[ISN] Russian Denies Authoring "SoBig" Worm

[InfoSec News]

http://www.oreillynet.com/pub/a/network/2004/11/02/sobig.html

By Brian McWilliams
11/02/2004

A Russian developer of bulk email software flatly denied reports that
he or his company is in any way connected to the virulent SoBig
computer worm.

Ruslan Ibragimov, owner of Russia-based Send-Safe, said an anonymously
published document falsely accuses him of authoring SoBig, which was
rampant on the internet in 2003.

"It's bullshit," said Ibragimov in an online interview on Monday.

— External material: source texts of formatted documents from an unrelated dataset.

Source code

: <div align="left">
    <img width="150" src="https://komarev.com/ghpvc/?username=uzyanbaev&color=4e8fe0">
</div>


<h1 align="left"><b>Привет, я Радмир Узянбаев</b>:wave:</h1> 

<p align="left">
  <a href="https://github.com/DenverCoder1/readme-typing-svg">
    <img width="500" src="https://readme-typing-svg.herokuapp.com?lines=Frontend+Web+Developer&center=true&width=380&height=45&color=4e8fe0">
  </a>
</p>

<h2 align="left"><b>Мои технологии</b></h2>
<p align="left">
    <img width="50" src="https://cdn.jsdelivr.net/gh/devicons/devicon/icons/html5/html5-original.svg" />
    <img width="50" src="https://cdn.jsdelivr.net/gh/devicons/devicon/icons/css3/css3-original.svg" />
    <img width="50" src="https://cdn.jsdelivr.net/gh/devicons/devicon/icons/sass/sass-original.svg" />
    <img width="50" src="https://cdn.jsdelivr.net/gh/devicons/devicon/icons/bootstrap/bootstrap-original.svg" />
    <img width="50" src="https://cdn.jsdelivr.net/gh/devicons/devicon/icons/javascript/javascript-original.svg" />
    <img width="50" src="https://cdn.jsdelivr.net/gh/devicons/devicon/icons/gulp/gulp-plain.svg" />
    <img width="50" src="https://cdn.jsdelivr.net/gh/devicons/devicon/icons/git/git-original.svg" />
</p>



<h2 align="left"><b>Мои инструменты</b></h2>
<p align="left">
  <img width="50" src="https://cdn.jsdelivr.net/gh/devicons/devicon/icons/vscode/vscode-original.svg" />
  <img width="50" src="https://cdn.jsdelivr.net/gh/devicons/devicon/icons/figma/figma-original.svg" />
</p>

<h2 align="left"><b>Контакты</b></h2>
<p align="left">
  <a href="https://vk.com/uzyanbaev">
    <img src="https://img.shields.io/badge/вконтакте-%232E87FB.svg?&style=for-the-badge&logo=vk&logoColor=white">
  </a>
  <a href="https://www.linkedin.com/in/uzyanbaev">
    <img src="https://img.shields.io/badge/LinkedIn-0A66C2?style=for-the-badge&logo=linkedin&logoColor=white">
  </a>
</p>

The report, "Who Wrote SoBig?" (a copy of which is available here)
includes a 48-page technical analysis of both SoBig and the Send-Safe
bulk email program. The similarities between the software "should be
considered as significant as finding a fingerprint on a murder
weapon," concluded the document's pseudonymous creator, "Author
Travis."

Since SoBig was first identified in January 2003, experts have
suspected that the worm was created in order to turn infected PCs into
"Trojan"  proxies that could be used to send spam anonymously. Author
Travis is the first to publicly finger a specific spam operation as
the source of the worm.

Ibragimov, 30, said no one from the FBI or any other law enforcement
agency has ever contacted him about the SoBig worm. He rejected the
report's forensic analysis and said that it reached faulty technical
conclusions.

The report noted, for example, a strong similarity in the email
headers created by Send-Safe and SoBig. But Ibragimov said Send-Safe
chose the particular order of headers merely to mimic Outlook Express
and to better evade spam filters.

Ibragimov also said that the roughly similar release dates of new
Send-Safe versions and updates of SoBig were purely a coincidence and
not an indication that the programs were both written by the same
person.

"We have released new builds [of Send-Safe] every week and a new
version every month," Ibragimov said.

Ibragimov also commented that there's a painful irony in the
accusation that Send-Safe wrote the SoBig worm in order to assemble a
collection of "Trojaned" proxies.

"Trojans killed my business," he said, noting that many of his
customers have recently migrated to "cracked" (pirated) versions of
spamware programs such as Dark Mailer, for which they purchase lists
of Trojaned proxies from hackers.

According to Ibragimov, Send-Safe provides customers with a list of
proxies gathered by scanning the internet for computers configured as
proxy servers. He claims that the report incorrectly states that
Send-Safe, like SoBig, primarily uses proxies on obscure port
addresses. The current list of 937 proxies provided to Send-Safe
customers includes 682 using standard proxy ports--ports 80, 8080,
3128, and 1080.

The Send-Safe mailer does allow users to supply their own proxies.  
Ibragimov admitted that some customers might have obtained Trojaned
proxies from other sources and used them with the Send-Safe mailer.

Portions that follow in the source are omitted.